In Brazil, which long had no extradition treaty with Britain, he was arrested in 1974 by Scotland Yard detective Jack Slipper, who reputedly said, "Long time, no see, Ronnie. I think you know who I am."
Biggs got the last laugh when he avoided deportation on a technicality because he was about to have a Brazilian-born child. His 19-year-old Brazilian girlfriend was pregnant with his son Michael. Now 26, Michael accompanied his father on the flight to Britain.
In 1981, British mercenaries took him to Barbados, but authorities there refused to extradite him to Britain.

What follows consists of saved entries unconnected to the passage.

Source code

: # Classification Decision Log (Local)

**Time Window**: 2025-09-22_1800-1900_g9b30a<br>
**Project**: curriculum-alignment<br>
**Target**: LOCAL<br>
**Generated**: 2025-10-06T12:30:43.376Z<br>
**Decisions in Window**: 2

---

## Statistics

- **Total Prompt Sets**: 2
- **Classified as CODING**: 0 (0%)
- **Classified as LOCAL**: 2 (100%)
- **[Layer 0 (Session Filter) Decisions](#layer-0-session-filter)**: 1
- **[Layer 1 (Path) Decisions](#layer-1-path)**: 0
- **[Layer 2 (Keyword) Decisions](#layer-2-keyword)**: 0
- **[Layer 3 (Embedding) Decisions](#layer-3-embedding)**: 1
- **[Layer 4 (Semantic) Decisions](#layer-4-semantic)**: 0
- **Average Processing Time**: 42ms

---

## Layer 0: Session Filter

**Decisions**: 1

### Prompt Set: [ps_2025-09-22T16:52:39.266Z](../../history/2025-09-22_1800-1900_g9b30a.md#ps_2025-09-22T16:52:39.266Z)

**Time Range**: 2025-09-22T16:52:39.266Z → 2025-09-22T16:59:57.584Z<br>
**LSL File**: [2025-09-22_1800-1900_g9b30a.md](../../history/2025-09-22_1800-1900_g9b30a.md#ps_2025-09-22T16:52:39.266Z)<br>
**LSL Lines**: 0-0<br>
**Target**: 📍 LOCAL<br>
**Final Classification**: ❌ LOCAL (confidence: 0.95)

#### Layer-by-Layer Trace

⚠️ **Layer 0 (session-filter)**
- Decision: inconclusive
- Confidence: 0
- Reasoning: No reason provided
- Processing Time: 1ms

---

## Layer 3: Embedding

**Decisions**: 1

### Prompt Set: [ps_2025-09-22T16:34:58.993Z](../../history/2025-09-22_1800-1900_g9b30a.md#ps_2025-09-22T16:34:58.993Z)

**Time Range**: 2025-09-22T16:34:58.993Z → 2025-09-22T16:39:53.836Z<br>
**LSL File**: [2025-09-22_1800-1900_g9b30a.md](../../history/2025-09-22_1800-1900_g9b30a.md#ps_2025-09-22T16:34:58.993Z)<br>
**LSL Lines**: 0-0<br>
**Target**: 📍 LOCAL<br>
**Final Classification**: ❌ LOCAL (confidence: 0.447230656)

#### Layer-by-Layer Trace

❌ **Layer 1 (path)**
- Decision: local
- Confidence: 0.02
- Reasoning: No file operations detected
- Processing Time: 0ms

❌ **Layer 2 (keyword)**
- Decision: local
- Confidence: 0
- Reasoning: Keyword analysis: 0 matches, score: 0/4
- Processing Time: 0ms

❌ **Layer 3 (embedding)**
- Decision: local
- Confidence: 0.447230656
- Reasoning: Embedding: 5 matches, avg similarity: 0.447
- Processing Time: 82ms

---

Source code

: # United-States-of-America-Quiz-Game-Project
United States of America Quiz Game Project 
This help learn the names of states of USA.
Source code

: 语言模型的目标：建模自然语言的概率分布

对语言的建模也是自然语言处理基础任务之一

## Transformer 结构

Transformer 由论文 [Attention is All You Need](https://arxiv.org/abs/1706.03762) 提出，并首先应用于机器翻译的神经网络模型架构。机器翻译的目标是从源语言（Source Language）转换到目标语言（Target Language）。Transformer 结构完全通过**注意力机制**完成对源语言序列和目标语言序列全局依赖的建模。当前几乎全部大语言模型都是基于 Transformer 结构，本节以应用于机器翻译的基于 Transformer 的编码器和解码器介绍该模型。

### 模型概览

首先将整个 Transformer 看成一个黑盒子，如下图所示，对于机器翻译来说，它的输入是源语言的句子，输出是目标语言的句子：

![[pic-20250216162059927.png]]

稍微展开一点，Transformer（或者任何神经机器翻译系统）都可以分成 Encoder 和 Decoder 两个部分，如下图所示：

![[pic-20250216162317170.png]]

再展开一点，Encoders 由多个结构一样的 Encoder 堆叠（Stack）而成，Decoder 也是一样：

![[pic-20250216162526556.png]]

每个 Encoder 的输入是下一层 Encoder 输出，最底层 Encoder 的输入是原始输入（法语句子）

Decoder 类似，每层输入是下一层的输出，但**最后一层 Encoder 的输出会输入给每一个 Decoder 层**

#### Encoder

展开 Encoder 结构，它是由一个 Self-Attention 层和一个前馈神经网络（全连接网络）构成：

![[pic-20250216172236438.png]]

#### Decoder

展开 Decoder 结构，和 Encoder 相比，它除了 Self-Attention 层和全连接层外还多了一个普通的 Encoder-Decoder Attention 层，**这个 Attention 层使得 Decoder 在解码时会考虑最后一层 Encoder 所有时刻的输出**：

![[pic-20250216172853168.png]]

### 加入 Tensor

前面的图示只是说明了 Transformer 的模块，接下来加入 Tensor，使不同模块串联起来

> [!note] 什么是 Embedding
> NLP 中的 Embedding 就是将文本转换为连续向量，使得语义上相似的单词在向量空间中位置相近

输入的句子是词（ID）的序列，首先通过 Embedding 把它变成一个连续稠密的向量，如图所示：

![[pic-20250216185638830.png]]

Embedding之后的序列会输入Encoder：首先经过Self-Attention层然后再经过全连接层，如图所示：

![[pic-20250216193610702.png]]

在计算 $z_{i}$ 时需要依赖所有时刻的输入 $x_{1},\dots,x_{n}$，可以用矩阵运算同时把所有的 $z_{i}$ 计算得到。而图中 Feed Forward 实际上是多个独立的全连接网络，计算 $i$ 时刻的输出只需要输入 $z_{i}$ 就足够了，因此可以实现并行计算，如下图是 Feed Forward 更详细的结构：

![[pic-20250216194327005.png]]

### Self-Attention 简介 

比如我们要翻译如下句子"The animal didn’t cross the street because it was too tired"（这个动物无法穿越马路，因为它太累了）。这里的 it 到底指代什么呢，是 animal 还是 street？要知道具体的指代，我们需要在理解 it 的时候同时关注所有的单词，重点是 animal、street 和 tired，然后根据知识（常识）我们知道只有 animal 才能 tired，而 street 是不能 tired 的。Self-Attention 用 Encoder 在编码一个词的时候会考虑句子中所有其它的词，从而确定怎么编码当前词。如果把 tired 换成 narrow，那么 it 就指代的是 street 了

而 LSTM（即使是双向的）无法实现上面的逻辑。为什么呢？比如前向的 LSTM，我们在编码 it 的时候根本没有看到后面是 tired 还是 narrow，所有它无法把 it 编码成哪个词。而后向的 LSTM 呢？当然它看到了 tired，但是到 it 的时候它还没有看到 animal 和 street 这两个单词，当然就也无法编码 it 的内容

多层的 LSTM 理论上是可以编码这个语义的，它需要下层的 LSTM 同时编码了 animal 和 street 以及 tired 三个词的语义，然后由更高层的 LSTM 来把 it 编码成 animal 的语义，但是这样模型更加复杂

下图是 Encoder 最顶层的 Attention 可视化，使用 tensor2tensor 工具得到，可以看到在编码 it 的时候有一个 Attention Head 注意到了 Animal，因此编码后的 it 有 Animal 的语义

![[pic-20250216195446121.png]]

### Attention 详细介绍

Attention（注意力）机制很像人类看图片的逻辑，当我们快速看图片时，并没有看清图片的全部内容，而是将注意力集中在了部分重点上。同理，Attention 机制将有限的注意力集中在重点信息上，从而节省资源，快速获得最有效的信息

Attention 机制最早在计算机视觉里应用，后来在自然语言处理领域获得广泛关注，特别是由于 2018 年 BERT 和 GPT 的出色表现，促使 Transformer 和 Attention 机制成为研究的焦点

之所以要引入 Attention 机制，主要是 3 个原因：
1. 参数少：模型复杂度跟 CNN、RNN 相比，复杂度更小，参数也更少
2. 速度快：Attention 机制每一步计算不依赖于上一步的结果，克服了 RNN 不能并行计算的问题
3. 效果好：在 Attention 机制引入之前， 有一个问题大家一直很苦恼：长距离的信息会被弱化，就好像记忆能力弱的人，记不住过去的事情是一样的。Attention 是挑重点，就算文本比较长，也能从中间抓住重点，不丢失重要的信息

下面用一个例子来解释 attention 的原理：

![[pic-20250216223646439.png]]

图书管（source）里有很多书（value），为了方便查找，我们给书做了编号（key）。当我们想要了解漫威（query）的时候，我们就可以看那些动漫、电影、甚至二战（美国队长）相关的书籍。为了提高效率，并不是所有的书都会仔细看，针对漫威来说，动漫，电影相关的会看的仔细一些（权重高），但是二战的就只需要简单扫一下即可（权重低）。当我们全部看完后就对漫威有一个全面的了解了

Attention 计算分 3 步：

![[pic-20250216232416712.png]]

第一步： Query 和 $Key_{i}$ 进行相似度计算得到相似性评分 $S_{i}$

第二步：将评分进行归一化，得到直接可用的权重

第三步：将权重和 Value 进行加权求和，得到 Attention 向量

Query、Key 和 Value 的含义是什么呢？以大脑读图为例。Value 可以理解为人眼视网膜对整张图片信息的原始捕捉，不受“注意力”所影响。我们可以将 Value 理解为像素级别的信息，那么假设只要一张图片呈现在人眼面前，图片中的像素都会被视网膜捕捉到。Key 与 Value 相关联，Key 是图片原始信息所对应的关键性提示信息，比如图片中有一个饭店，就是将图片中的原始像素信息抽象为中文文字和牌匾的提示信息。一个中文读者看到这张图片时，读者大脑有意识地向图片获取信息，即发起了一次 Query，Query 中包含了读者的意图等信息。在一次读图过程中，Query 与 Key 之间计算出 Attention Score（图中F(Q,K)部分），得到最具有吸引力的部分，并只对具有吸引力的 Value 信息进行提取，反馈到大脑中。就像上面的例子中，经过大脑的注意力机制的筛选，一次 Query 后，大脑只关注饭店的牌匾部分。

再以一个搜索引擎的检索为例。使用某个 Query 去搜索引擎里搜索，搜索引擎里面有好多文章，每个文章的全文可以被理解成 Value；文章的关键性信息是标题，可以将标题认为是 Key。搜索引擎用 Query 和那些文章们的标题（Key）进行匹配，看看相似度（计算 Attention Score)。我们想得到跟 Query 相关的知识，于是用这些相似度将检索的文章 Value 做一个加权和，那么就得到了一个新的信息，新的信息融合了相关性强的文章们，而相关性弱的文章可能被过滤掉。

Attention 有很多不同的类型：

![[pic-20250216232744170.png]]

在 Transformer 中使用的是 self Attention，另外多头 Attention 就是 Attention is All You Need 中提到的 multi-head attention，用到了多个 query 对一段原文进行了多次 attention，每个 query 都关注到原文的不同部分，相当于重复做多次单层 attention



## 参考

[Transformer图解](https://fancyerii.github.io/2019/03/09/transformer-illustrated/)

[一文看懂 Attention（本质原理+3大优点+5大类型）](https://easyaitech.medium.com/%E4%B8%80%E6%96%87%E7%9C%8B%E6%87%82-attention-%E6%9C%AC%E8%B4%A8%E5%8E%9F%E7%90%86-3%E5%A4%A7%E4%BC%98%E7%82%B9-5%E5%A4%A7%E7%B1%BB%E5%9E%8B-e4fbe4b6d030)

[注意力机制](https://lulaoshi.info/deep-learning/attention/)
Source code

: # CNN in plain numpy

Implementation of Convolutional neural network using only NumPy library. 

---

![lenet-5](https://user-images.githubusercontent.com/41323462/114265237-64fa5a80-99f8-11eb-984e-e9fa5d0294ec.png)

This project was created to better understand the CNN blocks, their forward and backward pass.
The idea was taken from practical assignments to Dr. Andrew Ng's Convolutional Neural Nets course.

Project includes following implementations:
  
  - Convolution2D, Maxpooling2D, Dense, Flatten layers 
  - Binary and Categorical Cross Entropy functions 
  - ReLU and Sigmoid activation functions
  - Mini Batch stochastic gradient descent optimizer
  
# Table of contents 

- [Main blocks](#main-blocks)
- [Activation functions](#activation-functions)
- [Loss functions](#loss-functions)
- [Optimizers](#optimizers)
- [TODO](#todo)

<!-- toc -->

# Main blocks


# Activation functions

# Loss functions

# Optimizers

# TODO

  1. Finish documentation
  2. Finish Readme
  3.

In recent years, Biggs ran out of cash and his health deteriorated.
"I can't keep running any longer," he was quoted as telling London's Sun. "I am a sick man. My last wish is to walk into a Margate pub as an Englishman and buy a pint of bitter."
Last week, he made the first move to return by sending an e-mail to John Coles, head of the Serious and Organized Crime Group at London's Metropolitan Police, known as Scotland Yard.
"I would like to give myself up to you," Biggs wrote.
Coles was waiting at the airport when Biggs landed and handled the matter as one Englishman to another. "I am now going to formally arrest you," he told Biggs.
Such a civilized welcome for such a notorious crook.